====== DATASET ======

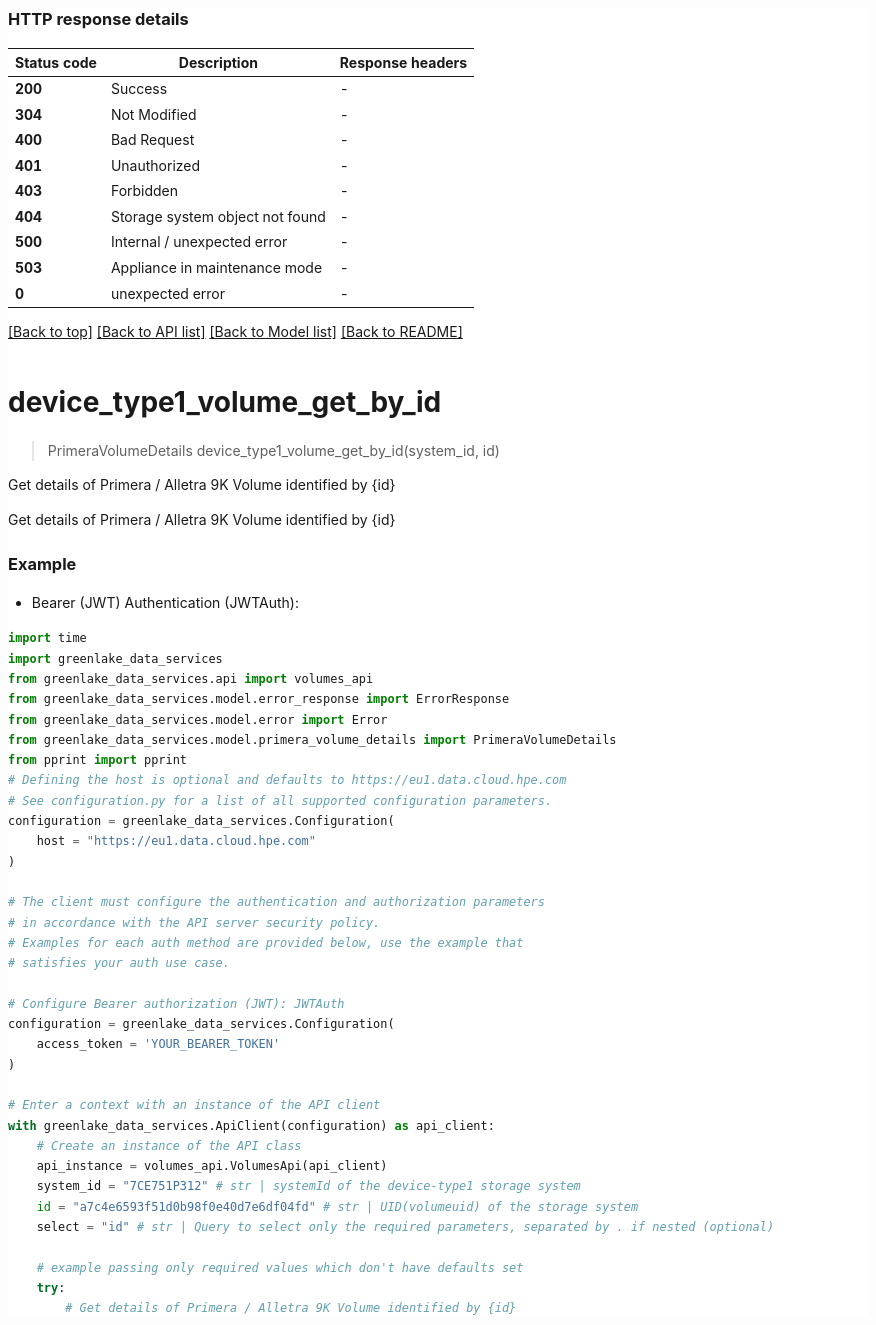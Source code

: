 
### HTTP response details

| Status code | Description | Response headers |
|-------------|-------------|------------------|
**200** | Success |  -  |
**304** | Not Modified |  -  |
**400** | Bad Request |  -  |
**401** | Unauthorized |  -  |
**403** | Forbidden |  -  |
**404** | Storage system object not found |  -  |
**500** | Internal / unexpected error |  -  |
**503** | Appliance in maintenance mode |  -  |
**0** | unexpected error |  -  |

[[Back to top]](#) [[Back to API list]](../README.md#documentation-for-api-endpoints) [[Back to Model list]](../README.md#documentation-for-models) [[Back to README]](../README.md)

# **device_type1_volume_get_by_id**
> PrimeraVolumeDetails device_type1_volume_get_by_id(system_id, id)

Get details of Primera / Alletra 9K Volume identified by {id}

Get details of Primera / Alletra 9K Volume identified by {id}

### Example

* Bearer (JWT) Authentication (JWTAuth):

```python
import time
import greenlake_data_services
from greenlake_data_services.api import volumes_api
from greenlake_data_services.model.error_response import ErrorResponse
from greenlake_data_services.model.error import Error
from greenlake_data_services.model.primera_volume_details import PrimeraVolumeDetails
from pprint import pprint
# Defining the host is optional and defaults to https://eu1.data.cloud.hpe.com
# See configuration.py for a list of all supported configuration parameters.
configuration = greenlake_data_services.Configuration(
    host = "https://eu1.data.cloud.hpe.com"
)

# The client must configure the authentication and authorization parameters
# in accordance with the API server security policy.
# Examples for each auth method are provided below, use the example that
# satisfies your auth use case.

# Configure Bearer authorization (JWT): JWTAuth
configuration = greenlake_data_services.Configuration(
    access_token = 'YOUR_BEARER_TOKEN'
)

# Enter a context with an instance of the API client
with greenlake_data_services.ApiClient(configuration) as api_client:
    # Create an instance of the API class
    api_instance = volumes_api.VolumesApi(api_client)
    system_id = "7CE751P312" # str | systemId of the device-type1 storage system
    id = "a7c4e6593f51d0b98f0e40d7e6df04fd" # str | UID(volumeuid) of the storage system
    select = "id" # str | Query to select only the required parameters, separated by . if nested (optional)

    # example passing only required values which don't have defaults set
    try:
        # Get details of Primera / Alletra 9K Volume identified by {id}
```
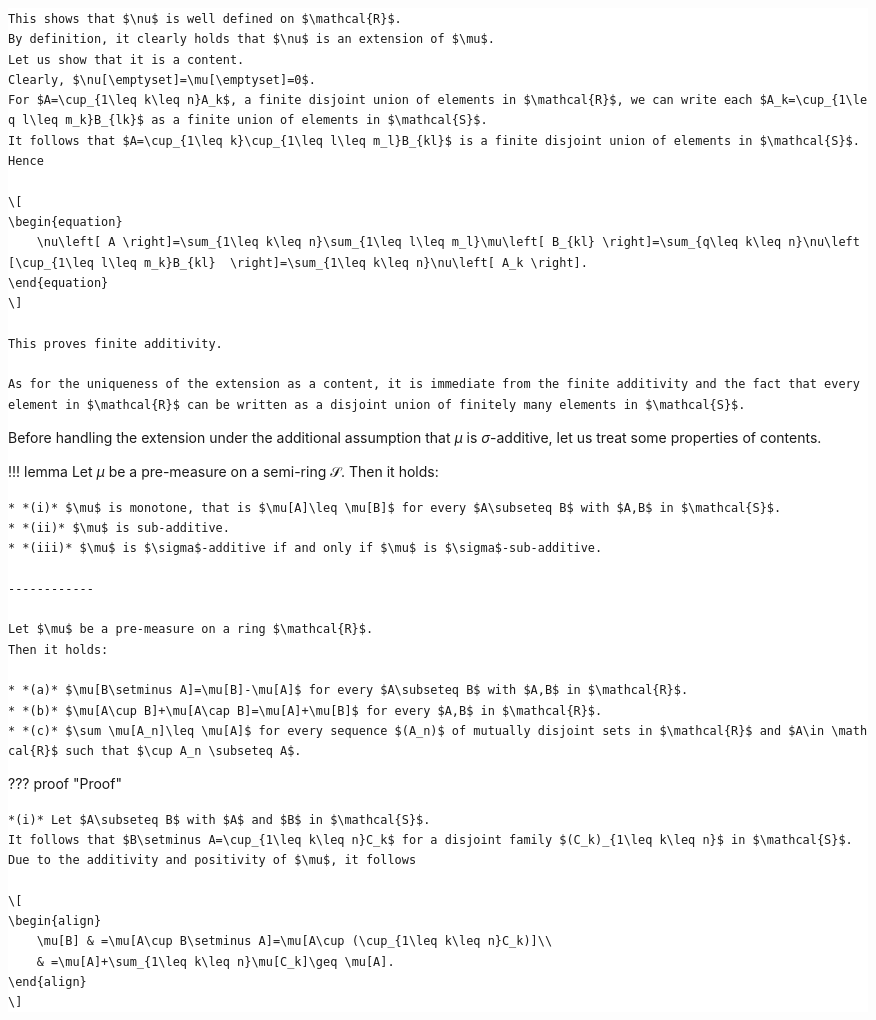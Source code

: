     This shows that $\nu$ is well defined on $\mathcal{R}$.
    By definition, it clearly holds that $\nu$ is an extension of $\mu$.
    Let us show that it is a content.
    Clearly, $\nu[\emptyset]=\mu[\emptyset]=0$.
    For $A=\cup_{1\leq k\leq n}A_k$, a finite disjoint union of elements in $\mathcal{R}$, we can write each $A_k=\cup_{1\leq l\leq m_k}B_{lk}$ as a finite union of elements in $\mathcal{S}$.
    It follows that $A=\cup_{1\leq k}\cup_{1\leq l\leq m_l}B_{kl}$ is a finite disjoint union of elements in $\mathcal{S}$.
    Hence

    \[
    \begin{equation}
        \nu\left[ A \right]=\sum_{1\leq k\leq n}\sum_{1\leq l\leq m_l}\mu\left[ B_{kl} \right]=\sum_{q\leq k\leq n}\nu\left[\cup_{1\leq l\leq m_k}B_{kl}  \right]=\sum_{1\leq k\leq n}\nu\left[ A_k \right].
    \end{equation}
    \]

    This proves finite additivity.

    As for the uniqueness of the extension as a content, it is immediate from the finite additivity and the fact that every element in $\mathcal{R}$ can be written as a disjoint union of finitely many elements in $\mathcal{S}$.  


Before handling the extension under the additional assumption that $\mu$ is $\sigma$-additive, let us treat some properties of contents.


<span id="lem-propcontentsemiring"></span>
!!! lemma
    Let $\mu$ be a pre-measure on a semi-ring $\mathcal{S}$.
    Then it holds:

    * *(i)* $\mu$ is monotone, that is $\mu[A]\leq \mu[B]$ for every $A\subseteq B$ with $A,B$ in $\mathcal{S}$.
    * *(ii)* $\mu$ is sub-additive.
    * *(iii)* $\mu$ is $\sigma$-additive if and only if $\mu$ is $\sigma$-sub-additive.

    ------------

    Let $\mu$ be a pre-measure on a ring $\mathcal{R}$.
    Then it holds:

    * *(a)* $\mu[B\setminus A]=\mu[B]-\mu[A]$ for every $A\subseteq B$ with $A,B$ in $\mathcal{R}$.
    * *(b)* $\mu[A\cup B]+\mu[A\cap B]=\mu[A]+\mu[B]$ for every $A,B$ in $\mathcal{R}$.
    * *(c)* $\sum \mu[A_n]\leq \mu[A]$ for every sequence $(A_n)$ of mutually disjoint sets in $\mathcal{R}$ and $A\in \mathcal{R}$ such that $\cup A_n \subseteq A$.

??? proof "Proof"
    
    *(i)* Let $A\subseteq B$ with $A$ and $B$ in $\mathcal{S}$.
    It follows that $B\setminus A=\cup_{1\leq k\leq n}C_k$ for a disjoint family $(C_k)_{1\leq k\leq n}$ in $\mathcal{S}$.  
    Due to the additivity and positivity of $\mu$, it follows  

    \[
    \begin{align}
        \mu[B] & =\mu[A\cup B\setminus A]=\mu[A\cup (\cup_{1\leq k\leq n}C_k)]\\
        & =\mu[A]+\sum_{1\leq k\leq n}\mu[C_k]\geq \mu[A].
    \end{align}
    \]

======

WHAT TO PRODUCE
Isolate each line of the listing above that includes "defaults". Copy it.

ANSWER
# Defining the host is optional and defaults to https://eu1.data.cloud.hpe.com
    # example passing only required values which don't have defaults set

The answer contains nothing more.